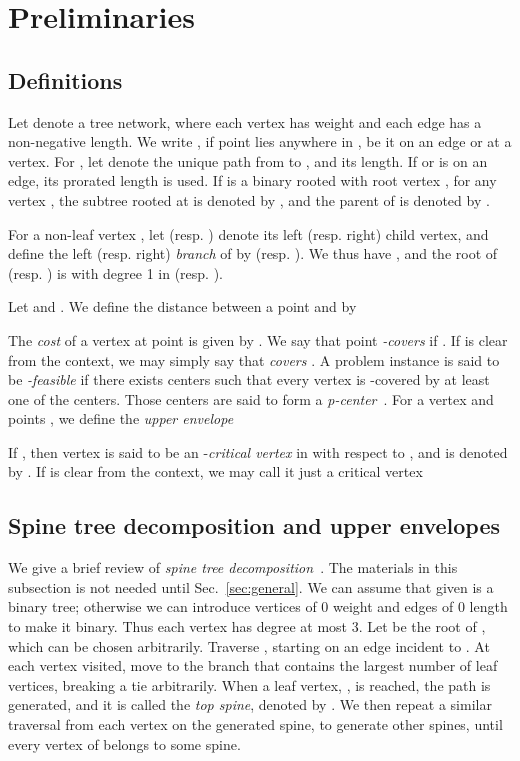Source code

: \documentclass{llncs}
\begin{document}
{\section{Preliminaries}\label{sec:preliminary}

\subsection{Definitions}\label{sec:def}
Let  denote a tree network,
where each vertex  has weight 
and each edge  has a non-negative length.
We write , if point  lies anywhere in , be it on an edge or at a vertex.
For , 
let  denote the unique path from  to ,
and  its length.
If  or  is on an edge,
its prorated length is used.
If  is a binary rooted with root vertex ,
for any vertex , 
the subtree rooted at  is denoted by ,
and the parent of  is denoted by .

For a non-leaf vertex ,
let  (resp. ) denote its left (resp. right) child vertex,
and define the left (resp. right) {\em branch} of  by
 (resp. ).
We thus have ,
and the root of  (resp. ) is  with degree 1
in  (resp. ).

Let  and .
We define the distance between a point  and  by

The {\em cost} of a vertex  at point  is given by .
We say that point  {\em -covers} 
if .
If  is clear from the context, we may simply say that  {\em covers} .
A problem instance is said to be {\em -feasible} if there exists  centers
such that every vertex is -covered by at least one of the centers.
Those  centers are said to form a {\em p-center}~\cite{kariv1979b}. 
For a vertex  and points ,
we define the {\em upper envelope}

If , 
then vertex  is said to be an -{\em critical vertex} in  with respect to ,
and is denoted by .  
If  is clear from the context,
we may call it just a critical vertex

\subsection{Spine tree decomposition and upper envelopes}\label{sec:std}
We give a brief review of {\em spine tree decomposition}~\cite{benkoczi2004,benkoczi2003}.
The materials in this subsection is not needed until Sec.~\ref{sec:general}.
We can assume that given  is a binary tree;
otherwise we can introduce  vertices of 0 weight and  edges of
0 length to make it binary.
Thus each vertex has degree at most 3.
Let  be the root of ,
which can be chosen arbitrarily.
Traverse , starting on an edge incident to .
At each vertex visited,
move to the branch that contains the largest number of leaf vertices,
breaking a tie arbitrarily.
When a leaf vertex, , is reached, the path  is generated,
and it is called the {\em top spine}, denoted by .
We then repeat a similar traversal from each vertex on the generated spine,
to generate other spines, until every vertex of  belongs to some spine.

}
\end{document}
|---|
Exercise brief → Which lines in the data above contain "covers"? Show each one.

Answer section →
We say that point  {\em -covers} 
If  is clear from the context, we may simply say that  {\em covers} .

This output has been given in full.